→ **EXERCISE OBJECTIVE**
The answer must consist of each line of the records below that contains the string "images".

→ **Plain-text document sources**
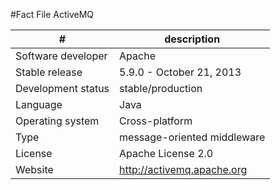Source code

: #Fact File ActiveMQ

| #                  | description                                                           |
| ------------------ | --------------------------------------------------------------------- |
| Software developer | Apache                                                                |
| Stable release     | 5.9.0 - October 21, 2013                                             |
| Development status | stable/production                                                     |
| Language           | Java                                                                  |
| Operating system   | Cross-platform                                                        |
| Type               | message-oriented middleware                                           |
| License            | Apache License 2.0                                                    |
| Website            | http://activemq.apache.org                                            |



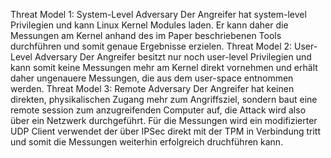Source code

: Threat Model 1: System-Level Adversary
Der Angreifer hat system-level Privilegien und kann Linux Kernel Modules laden. Er kann daher die Messungen am Kernel anhand des im Paper beschriebenen Tools durchführen und somit genaue Ergebnisse erzielen. 
Threat Model 2: User-Level Adversary
Der Angreifer besitzt nur noch user-level Privilegien und kann somit keine Messungen mehr am Kernel direkt vornehmen und erhält daher ungenauere Messungen, die aus dem user-space entnommen werden.
Threat Model 3: Remote Adversary
Der Angreifer hat keinen direkten, physikalischen Zugang mehr zum Angriffsziel, sondern baut eine remote session zum anzugreifenden Computer auf, die Attack wird also über ein Netzwerk durchgeführt. Für die Messungen wird ein modifizierter UDP Client verwendet der über IPSec direkt mit der TPM in Verbindung tritt und somit die Messungen weiterhin erfolgreich druchführen kann.


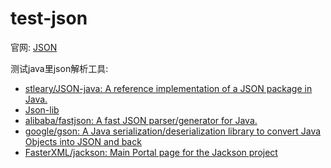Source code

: # test-json

官网: [JSON](https://www.json.org)

测试java里json解析工具:
* [stleary/JSON-java: A reference implementation of a JSON package in Java.](https://github.com/stleary/JSON-java)
* [Json-lib](http://json-lib.sourceforge.net/)
* [alibaba/fastjson: A fast JSON parser/generator for Java.](https://github.com/alibaba/fastjson)
* [google/gson: A Java serialization/deserialization library to convert Java Objects into JSON and back](https://github.com/google/gson)
* [FasterXML/jackson: Main Portal page for the Jackson project](https://github.com/FasterXML/jackson)

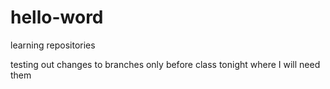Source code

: # hello-word
learning repositories

testing out changes to branches only
before class tonight where I will need them
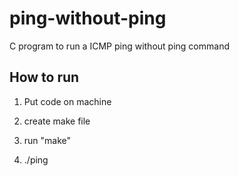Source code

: # ping-without-ping
C program to run a ICMP ping without ping command 

## How to run 

1. Put code on machine

2. create make file

3. run "make"

4. ./ping <IP address> 
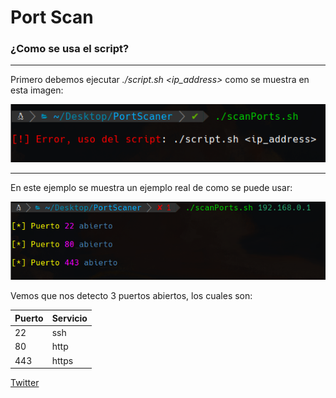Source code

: # Port Scan

### ¿Como se usa el script?

----

Primero debemos ejecutar *./script.sh <ip_address>* como se muestra en esta imagen:

![uso](/images/image1.png)

----

En este ejemplo se muestra un ejemplo real de como se puede usar:

![ejemplo](/images/image2.png)

Vemos que nos detecto 3 puertos abiertos, los cuales son:

| Puerto | Servicio |
|--------|----------|
|   22   |	ssh    	|
|	80     |	http  	|
|	443    |  https	  |



[Twitter](https://twitter.com/Dansh2525/)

→ **YOUR RESPONSE**
![uso](/images/image1.png)
![ejemplo](/images/image2.png)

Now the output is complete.